How can anyone regard a system that is twice to three times more costly as any comparable health care delivery in the OECD (but mind the gap!), that is threatening to consume 25 percent of our nation's GDP, that is consuming $14k or so of an individual worker's potential income annually (if he or she is lucky enough to work for someone who provides health coverage), and that still manages to leave out or underinsure a jaw-dropping 50 to 90 million of us each year and argue that it remains likable just the way it is (sorry bridget's diary fans everywhere)? Yeah, beats me, too.

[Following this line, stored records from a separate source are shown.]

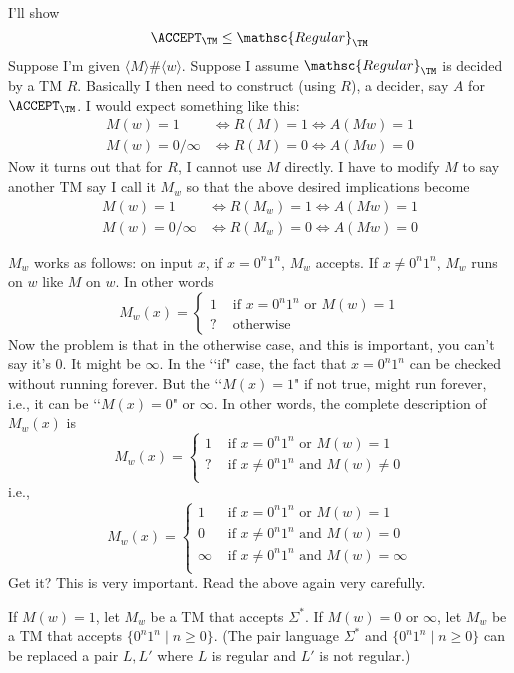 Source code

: I'll show
\[
\ACCEPT_\TM \leq \mathsc{Regular}_\TM
\]
Suppose I'm given $\langle M\rangle\#\langle w \rangle$.
Suppose I assume 
$\mathsc{Regular}_\TM$
is decided by a TM $R$.
Basically I then need to construct (using $R$), a decider, say $A$ for
$\ACCEPT_\TM$.
I would expect something like this:
\begin{align*}
M(w) = 1 &\iff R(M) = 1 \iff A(Mw) = 1 \\
M(w) = 0/\infty &\iff R(M) = 0 \iff A(Mw) = 0 
\end{align*}
Now it turns out that for $R$, I cannot use $M$ directly.
I have to modify $M$ to say another TM say I call it $M_w$ so that the
above desired implications become
\begin{align*}
M(w) = 1 &\iff R(M_w) = 1 \iff A(Mw) = 1 \\
M(w) = 0/\infty &\iff R(M_w) = 0 \iff A(Mw) = 0 
\end{align*}

$M_w$ works as follows: on input $x$, if $x = 0^n1^n$, $M_w$ accepts.
If $x \neq 0^n1^n$, $M_w$ runs on $w$ like $M$ on $w$.
In other words
\[
M_w(x) =
\begin{cases}
  1 &\text{ if } x = 0^n1^n \text{ or } M(w) = 1 \\
  ? &\text{ otherwise}
\end{cases}
\]
Now the problem is that in the otherwise case, and this is
important, you can't say it's $0$. It might be $\infty$.
In the \lq\lq if" case, the fact that $x = 0^n1^n$ can be
checked without running forever. But the \lq\lq $M(x) = 1$"
if not true, might run forever, i.e., it can be
\lq\lq $M(x) = 0$" or $\infty$.
In other words, the complete description of $M_w(x)$ is
\[
M_w(x) =
\begin{cases}
  1 &\text{ if } x = 0^n1^n \text{ or } M(w) = 1 \\
  ? &\text{ if } x \neq 0^n1^n \text{ and } M(w) \neq 0 \\
\end{cases}
\]
i.e.,
\[
M_w(x) =
\begin{cases}
  1 &\text{ if } x = 0^n1^n \text{ or } M(w) = 1 \\
  0 &\text{ if } x \neq 0^n1^n \text{ and } M(w) = 0 \\
  \infty &\text{ if } x \neq 0^n1^n \text{ and } M(w) = \infty \\
\end{cases}
\]
Get it? This is very important. Read the above again very carefully.

If $M(w) = 1$, let $M_w$ be a TM that accepts $\Sigma^*$.
If $M(w) = 0$ or $\infty$, let $M_w$ be a TM that accepts
$\{0^n 1^n \mid n \geq 0\}$.
(The pair language $\Sigma^*$ and $\{0^n 1^n \mid n \geq 0\}$
can be replaced a pair $L, L'$ where $L$ is regular
and $L'$ is not regular.)

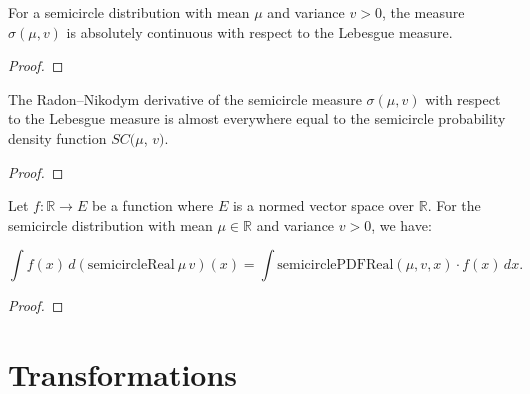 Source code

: \begin{lemma}
  \label{lem:semicircleReal_absolutelyContinuous}
  \leanok
  For a semicircle distribution with mean $\mu$ and variance $v > 0$, the measure $\sigma(\mu, v)$ is absolutely continuous with respect to the Lebesgue measure.
\end{lemma}

\begin{proof}
  \leanok
\end{proof}

\begin{lemma}
  \label{lem:rnDeriv_semicircleReal}
  \leanok
  The Radon–Nikodym derivative of the semicircle measure $\sigma(\mu, v)$ with respect to the Lebesgue measure is almost everywhere equal to the semicircle probability density function $SC(\mu$, $v)$.
\end{lemma}

\begin{proof}
  \leanok
\end{proof}

\begin{lemma}
  \label{lem:integral_semicircleReal_eq_integral_smul}
  \leanok

  Let $ f : \mathbb{R} \to E $ be a function where $ E $ is a normed vector space over $\mathbb{R}$. For the semicircle distribution with mean $\mu \in \mathbb{R}$ and variance $ v > 0 $, we have:

  \[
  \int f(x) \, d(\mathrm{semicircleReal}\ \mu\, v)(x) = \int \mathrm{semicirclePDFReal}(\mu, v, x) \cdot f(x) \, dx.
  \]


\end{lemma}

\begin{proof}
  \leanok
\end{proof}



\section{Transformations}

A handful of reform resistors have now dragged the abortion debate into the mix by arguing that Obama's reforms are a secret pro-choice bomb even though there is no language in the proposed legislation calling for government funding for abortion procedures. Aha! But neither is abortion explicitly denied coverage in the proposed legislation, they say (not sure they say the Aha! part). Fair enough.

Assuming these guys really do care about being on the prolife side of the pro-reform contingent and are not just trying to find any reason they can to shut down or slow down health care reform with an eye toward weakening the Obama administration in a thinly veiled attempt to get back in the game for 2012, here's hoping the Obama-squad is ready to write out any chance that health care reform packages could be construed as a legal opening to government funding for abortion.

The U.S. bishops, long supporters of a comprehemsive health care reform, are apparently concerned enough about the above possibility that even as they issued another letter in support of reform, they've felt obliged to remind policymakers about their overarching pro-life concerns.

“Genuine health care reform that protects the life and dignity of all is a moral imperative and a vital national obligation,” said Bishop William F. Murphy of Rockville Centre, N.Y. in a July 17 letter to Congress.

“All people need and should have access to comprehensive, quality health care that they can afford, and it should not depend on their stage of life, where or whether they or their parents work, how much they earn, where they live, or where they were born. The Bishops’ Conference believes health care reform should be truly universal and it should be genuinely affordable.”

But, Murphy adds, “No health care reform plan should compel us or others to pay for the destruction of human life, whether through government funding or mandatory coverage of abortion. Any such action would be morally wrong . . . . Health care reform cannot be a vehicle for abandoning this consensus which respects freedom of conscience and honors our best American traditions. Any legislation should reflect longstanding and widely supported current policies on abortion funding, mandates and conscience protections because they represent sound morality, wise policy and political reality.”

The bishops want to get the church behind Obama's plans. He needs to show some evidence that's he's listening on abortion. Let's hope he really is or we may as a nation miss another, odiously rare opportunity when the obvious need and the public mood on health care are so well aligned  we actually have a chance to overcome some powerful political and corporate interests—and their portfolio managers—who have no desire to see any alteration in what to them is a personally enriching national health care delivery complex.

If we blow it now, we may be revisiting this mess again in another generation but not before falling farther behind industrual confreres who long ago rationalized their health care systems and needlessly diminishing the health of the natiion economically, culturally, and personally.